EXERCISE OBJECTIVE: Some of the lines below need repeating. Reproduce exactly those between the lines holding "### 4.2 Prohibited Content" and "### 5.2 Threads and Communities", inclusive.

---------------

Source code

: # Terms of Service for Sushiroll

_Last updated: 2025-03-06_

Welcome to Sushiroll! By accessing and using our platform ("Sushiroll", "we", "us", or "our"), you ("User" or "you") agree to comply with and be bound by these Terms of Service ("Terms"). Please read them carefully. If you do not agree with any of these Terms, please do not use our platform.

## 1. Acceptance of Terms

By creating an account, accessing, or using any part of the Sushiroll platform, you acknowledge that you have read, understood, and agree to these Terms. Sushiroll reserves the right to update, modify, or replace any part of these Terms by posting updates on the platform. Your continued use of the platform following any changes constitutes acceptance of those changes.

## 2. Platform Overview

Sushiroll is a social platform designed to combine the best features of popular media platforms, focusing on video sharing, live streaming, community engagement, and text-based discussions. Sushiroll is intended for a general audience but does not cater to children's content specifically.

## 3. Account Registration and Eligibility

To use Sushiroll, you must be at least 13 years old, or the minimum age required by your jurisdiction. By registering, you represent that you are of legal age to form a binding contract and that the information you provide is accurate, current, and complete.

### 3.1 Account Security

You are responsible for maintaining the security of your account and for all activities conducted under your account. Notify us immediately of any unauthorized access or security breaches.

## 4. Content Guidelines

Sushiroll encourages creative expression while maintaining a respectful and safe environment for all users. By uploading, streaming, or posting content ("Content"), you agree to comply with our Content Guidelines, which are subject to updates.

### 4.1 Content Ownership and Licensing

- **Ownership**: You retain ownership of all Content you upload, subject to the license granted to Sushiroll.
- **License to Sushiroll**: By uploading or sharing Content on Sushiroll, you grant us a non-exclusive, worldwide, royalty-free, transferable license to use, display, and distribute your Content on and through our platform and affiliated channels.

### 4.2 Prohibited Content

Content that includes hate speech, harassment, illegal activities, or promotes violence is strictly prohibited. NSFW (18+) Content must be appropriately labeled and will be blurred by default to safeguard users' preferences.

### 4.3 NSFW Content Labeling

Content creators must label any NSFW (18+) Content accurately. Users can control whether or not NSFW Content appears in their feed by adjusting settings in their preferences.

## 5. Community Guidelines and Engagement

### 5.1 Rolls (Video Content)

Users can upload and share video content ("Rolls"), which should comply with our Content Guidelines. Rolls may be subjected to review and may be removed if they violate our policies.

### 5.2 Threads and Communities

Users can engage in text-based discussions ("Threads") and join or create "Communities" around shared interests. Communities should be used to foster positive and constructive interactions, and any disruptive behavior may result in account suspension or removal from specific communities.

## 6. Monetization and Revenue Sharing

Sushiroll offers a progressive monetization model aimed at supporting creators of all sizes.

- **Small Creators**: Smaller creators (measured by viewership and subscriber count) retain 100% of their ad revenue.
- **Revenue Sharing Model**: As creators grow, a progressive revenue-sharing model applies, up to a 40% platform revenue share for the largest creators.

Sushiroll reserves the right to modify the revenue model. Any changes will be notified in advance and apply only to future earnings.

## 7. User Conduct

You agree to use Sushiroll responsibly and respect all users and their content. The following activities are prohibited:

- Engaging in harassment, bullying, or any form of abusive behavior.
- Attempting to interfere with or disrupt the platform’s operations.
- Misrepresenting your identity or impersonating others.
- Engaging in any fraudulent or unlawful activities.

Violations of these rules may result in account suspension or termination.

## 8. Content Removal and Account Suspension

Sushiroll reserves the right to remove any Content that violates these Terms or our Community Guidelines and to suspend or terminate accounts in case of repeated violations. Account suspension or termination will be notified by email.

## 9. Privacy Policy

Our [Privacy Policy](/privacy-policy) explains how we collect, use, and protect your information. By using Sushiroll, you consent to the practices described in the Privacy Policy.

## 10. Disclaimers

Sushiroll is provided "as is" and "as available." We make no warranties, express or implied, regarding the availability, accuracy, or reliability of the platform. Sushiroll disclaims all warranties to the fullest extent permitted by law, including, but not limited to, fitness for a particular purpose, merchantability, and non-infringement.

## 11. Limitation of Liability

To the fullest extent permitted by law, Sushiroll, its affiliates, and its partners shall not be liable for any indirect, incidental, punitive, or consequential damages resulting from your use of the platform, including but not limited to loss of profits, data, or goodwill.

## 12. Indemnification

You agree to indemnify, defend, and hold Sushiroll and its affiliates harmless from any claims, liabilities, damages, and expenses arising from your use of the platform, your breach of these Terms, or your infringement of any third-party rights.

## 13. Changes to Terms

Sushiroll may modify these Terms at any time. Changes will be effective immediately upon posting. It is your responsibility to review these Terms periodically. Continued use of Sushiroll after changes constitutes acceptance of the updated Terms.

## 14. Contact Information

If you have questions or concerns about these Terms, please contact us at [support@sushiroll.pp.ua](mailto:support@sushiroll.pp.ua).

---------------

RESPONSE:
### 4.2 Prohibited Content

Content that includes hate speech, harassment, illegal activities, or promotes violence is strictly prohibited. NSFW (18+) Content must be appropriately labeled and will be blurred by default to safeguard users' preferences.

### 4.3 NSFW Content Labeling

Content creators must label any NSFW (18+) Content accurately. Users can control whether or not NSFW Content appears in their feed by adjusting settings in their preferences.

## 5. Community Guidelines and Engagement

### 5.1 Rolls (Video Content)

Users can upload and share video content ("Rolls"), which should comply with our Content Guidelines. Rolls may be subjected to review and may be removed if they violate our policies.

### 5.2 Threads and Communities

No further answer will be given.